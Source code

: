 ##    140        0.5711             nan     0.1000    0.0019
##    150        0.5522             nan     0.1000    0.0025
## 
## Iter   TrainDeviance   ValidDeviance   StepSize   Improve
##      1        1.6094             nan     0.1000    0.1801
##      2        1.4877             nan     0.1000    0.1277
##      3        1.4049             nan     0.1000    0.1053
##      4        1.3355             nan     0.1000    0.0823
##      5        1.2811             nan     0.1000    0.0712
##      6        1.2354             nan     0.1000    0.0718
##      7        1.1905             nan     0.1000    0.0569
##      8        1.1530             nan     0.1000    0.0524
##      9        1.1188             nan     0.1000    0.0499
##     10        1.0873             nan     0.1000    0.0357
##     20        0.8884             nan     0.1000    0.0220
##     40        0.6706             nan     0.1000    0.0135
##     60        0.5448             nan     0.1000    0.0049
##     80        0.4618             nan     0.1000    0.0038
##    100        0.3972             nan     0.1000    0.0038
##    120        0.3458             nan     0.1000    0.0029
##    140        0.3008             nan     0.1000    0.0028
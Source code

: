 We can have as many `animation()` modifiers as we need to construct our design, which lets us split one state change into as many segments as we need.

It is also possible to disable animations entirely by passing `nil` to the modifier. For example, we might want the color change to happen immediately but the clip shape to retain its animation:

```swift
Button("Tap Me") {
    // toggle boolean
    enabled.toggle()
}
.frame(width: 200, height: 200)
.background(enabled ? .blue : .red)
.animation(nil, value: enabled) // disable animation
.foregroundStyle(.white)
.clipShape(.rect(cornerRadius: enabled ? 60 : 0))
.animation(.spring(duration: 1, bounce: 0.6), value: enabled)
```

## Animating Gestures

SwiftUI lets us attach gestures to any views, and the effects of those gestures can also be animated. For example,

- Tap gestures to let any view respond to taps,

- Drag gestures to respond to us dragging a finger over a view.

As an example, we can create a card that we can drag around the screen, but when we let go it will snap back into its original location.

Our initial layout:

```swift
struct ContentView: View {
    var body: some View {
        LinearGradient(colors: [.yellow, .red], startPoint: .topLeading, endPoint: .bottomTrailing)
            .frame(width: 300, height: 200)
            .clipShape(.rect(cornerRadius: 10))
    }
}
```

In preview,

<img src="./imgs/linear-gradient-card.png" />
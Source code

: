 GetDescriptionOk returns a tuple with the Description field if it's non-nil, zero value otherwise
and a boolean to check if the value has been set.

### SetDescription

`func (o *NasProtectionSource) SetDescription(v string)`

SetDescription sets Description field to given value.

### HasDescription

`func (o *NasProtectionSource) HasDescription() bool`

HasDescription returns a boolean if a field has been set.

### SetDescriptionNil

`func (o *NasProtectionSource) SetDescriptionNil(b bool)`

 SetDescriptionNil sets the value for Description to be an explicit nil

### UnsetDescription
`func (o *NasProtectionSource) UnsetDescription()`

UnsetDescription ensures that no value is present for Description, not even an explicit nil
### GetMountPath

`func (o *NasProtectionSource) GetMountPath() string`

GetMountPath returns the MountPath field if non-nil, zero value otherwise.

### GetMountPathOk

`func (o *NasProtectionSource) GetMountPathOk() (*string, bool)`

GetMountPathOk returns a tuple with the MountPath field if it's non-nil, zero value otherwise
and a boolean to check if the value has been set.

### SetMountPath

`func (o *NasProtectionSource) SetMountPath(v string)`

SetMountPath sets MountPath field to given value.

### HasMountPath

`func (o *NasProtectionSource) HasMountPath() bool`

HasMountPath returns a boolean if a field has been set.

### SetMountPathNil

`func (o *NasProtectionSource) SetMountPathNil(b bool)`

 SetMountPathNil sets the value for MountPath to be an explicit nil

◇ ◇ ◇ ◇

▸ Task goal:
Make an exact copy of every line from the one with "HasMountPath returns a" to the end of the data, with the first and last of those lines included.

▸ Output of the task:
HasMountPath returns a boolean if a field has been set.

### SetMountPathNil

`func (o *NasProtectionSource) SetMountPathNil(b bool)`

 SetMountPathNil sets the value for MountPath to be an explicit nil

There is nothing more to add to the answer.